2 Replies Latest reply on Mar 7, 2012 12:18 PM by Dude!

    SSH X11 server


      We just received a audit finding on the solaris machine that states- the remote x11 server accepts connections from anywhere because various ports 6001, - 6009 were open. The suggested solution is to restrict access to this port by using the xhost command.

      We on the other hand have ssh configured by using X forwarding. Since the traffic is secure can we depend on ssh to secure traffic without restricting access to the local host ports?
        • 1. Re: SSH X11 server
          The xhost command will not close ports 6000-6009. It will however update the IP based access control to the X server that is already listening there. The Xserver would still be vulnerable to remote brute force attacks even if the source IP is not on the access control list. Even if you are exclusively connecting via ssh tunelling, those ports are still flapping in the breeze.

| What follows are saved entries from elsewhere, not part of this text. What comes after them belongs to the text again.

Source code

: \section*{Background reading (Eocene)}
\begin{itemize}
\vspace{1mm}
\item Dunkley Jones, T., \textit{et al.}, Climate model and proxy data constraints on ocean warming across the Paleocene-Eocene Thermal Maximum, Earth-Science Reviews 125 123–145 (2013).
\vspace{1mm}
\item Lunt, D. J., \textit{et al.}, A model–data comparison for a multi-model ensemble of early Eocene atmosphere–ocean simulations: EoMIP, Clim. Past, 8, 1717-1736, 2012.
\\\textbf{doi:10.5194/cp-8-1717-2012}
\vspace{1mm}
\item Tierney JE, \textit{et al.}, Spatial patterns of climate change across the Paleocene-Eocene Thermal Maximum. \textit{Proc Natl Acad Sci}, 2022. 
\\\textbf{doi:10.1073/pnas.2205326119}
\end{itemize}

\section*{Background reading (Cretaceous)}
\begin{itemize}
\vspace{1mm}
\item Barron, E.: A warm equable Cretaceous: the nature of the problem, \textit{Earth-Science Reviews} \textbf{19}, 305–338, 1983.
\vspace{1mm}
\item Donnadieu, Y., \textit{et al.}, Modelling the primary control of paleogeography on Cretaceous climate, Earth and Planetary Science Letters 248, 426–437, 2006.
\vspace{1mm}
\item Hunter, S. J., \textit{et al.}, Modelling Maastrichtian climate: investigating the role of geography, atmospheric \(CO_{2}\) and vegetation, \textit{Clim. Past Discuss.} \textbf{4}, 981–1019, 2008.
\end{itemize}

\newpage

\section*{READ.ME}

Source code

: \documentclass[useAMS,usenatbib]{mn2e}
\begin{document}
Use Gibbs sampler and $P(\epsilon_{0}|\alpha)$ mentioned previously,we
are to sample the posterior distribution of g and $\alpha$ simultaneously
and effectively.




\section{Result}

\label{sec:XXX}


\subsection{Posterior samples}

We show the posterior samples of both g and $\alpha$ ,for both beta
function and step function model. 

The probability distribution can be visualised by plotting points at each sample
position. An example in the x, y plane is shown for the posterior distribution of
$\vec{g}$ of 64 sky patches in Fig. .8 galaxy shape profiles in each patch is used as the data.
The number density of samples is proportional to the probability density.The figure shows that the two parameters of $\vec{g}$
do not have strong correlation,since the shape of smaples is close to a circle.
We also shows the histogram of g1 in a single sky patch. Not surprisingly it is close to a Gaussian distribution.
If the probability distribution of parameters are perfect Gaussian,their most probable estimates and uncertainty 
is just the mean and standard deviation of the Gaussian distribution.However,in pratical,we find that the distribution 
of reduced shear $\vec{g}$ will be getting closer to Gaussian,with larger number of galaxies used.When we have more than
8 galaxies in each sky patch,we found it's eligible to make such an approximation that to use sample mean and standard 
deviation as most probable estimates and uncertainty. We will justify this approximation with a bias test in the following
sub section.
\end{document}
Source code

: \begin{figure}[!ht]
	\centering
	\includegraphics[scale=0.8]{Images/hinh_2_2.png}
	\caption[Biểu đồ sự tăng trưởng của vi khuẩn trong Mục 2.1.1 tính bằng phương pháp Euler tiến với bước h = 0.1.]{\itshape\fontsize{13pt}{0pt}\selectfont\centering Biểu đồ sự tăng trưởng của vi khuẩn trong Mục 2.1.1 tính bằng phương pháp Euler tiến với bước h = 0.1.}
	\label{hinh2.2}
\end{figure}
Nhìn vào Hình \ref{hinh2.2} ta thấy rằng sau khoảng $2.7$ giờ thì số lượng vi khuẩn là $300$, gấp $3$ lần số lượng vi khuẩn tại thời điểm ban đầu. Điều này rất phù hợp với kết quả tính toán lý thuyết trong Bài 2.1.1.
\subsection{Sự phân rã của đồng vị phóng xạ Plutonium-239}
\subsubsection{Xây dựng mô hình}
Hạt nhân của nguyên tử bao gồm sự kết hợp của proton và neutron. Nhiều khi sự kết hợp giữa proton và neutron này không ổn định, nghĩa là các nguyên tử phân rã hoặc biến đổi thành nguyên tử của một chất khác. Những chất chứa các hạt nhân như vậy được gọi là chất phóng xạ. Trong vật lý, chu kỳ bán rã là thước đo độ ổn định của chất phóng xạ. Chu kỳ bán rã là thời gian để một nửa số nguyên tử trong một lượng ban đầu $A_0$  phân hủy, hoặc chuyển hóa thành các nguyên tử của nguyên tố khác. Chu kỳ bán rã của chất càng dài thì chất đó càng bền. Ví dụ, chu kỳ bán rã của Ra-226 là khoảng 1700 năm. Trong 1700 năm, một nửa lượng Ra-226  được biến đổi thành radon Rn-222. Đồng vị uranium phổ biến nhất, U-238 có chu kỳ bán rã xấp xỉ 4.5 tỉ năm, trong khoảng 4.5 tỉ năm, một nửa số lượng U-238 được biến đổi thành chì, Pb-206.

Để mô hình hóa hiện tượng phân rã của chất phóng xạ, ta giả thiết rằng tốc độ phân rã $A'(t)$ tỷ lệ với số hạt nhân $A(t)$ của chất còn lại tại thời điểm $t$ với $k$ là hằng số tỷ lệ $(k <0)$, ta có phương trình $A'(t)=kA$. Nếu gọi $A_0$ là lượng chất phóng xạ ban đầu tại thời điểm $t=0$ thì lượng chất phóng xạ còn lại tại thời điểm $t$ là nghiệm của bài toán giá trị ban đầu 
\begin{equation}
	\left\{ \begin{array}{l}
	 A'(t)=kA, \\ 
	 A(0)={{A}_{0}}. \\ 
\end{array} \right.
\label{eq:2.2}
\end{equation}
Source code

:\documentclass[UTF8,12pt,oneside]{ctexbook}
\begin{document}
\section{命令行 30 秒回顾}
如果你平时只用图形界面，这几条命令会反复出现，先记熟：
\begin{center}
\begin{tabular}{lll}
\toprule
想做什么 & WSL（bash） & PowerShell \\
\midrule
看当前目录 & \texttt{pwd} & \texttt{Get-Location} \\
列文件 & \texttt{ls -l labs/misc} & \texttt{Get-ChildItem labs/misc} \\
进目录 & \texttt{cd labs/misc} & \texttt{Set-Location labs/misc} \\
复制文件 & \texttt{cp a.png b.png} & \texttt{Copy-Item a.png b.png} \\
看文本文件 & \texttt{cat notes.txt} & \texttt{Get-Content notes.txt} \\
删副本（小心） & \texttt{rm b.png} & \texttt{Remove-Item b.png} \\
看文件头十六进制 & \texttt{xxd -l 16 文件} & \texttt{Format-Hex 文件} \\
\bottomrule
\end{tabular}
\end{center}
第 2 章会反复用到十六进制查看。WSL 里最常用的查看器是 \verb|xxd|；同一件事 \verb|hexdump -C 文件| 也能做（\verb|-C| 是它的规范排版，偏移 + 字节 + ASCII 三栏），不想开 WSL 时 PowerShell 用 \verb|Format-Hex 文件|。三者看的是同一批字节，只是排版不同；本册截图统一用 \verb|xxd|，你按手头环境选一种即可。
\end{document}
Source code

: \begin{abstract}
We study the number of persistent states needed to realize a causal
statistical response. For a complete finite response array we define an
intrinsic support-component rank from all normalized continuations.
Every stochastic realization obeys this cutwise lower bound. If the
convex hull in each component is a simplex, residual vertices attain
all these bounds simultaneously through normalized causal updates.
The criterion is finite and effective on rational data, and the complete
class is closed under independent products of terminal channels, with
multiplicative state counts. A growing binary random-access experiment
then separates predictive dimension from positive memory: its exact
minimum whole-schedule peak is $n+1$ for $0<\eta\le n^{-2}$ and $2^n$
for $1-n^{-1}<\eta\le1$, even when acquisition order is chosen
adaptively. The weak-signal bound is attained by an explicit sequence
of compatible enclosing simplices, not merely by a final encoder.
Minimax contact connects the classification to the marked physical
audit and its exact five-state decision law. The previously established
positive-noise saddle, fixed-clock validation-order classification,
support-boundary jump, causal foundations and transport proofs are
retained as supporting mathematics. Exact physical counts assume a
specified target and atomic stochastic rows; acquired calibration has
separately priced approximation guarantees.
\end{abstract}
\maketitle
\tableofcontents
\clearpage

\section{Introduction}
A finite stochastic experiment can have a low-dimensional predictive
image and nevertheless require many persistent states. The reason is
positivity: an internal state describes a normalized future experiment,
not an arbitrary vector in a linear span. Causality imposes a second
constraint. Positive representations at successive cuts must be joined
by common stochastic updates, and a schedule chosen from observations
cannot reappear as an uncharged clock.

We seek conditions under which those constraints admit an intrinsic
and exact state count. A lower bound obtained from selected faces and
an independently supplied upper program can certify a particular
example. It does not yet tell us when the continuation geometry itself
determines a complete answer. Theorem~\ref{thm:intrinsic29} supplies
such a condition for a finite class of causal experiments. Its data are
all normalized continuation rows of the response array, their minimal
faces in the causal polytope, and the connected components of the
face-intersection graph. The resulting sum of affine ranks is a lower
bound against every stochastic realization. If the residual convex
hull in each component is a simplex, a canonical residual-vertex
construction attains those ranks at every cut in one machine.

          Worse yet, if anyone uses the ports directly ("export DISPLAY=remotehost:0") the traffic is not encrypted meaning eavsdropping is relatively easily with snoop/tcpdump if a system along the routing path were compromised (or your switch, set to echo point to point packets to a capture port). Within seconds, that conversation would tell would-be attackers which IP addresses are on the access control list, allowing them to spoof the X11 client (man-in-the-middle), and even hijack control of the conversation entirely.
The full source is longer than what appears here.